* Task details:
Using the data below, return the stretch from the line that contains "Очень хороший ноутбук" through the line that contains "2023 06:19:07 GMT", both included, exactly as it stands and nothing beyond it.

* Entries provided:
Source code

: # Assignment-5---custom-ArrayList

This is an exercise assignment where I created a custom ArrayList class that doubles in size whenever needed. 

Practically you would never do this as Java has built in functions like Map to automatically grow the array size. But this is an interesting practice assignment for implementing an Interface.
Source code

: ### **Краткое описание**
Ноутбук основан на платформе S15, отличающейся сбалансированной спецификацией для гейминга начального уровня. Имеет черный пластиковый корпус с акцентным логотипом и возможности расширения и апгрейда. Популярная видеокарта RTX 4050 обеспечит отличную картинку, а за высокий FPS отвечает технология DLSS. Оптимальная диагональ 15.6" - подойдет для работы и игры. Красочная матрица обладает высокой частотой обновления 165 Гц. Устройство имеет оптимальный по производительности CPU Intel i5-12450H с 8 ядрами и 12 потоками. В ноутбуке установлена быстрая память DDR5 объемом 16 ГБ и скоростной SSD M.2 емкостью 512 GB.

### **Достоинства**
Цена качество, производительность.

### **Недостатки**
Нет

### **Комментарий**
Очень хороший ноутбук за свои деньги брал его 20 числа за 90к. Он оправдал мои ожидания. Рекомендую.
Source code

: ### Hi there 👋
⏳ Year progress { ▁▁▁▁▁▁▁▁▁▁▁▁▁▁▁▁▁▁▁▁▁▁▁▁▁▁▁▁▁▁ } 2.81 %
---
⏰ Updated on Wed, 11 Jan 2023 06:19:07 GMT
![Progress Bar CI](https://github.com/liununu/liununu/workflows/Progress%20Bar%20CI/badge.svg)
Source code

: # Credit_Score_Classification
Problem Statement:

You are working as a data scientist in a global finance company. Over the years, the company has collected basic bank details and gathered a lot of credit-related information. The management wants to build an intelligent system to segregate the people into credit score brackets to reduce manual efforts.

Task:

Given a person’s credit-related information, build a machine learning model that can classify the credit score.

* Answer for the task:
Очень хороший ноутбук за свои деньги брал его 20 числа за 90к. Он оправдал мои ожидания. Рекомендую.
Source code

: ### Hi there 👋
⏳ Year progress { ▁▁▁▁▁▁▁▁▁▁▁▁▁▁▁▁▁▁▁▁▁▁▁▁▁▁▁▁▁▁ } 2.81 %
---
⏰ Updated on Wed, 11 Jan 2023 06:19:07 GMT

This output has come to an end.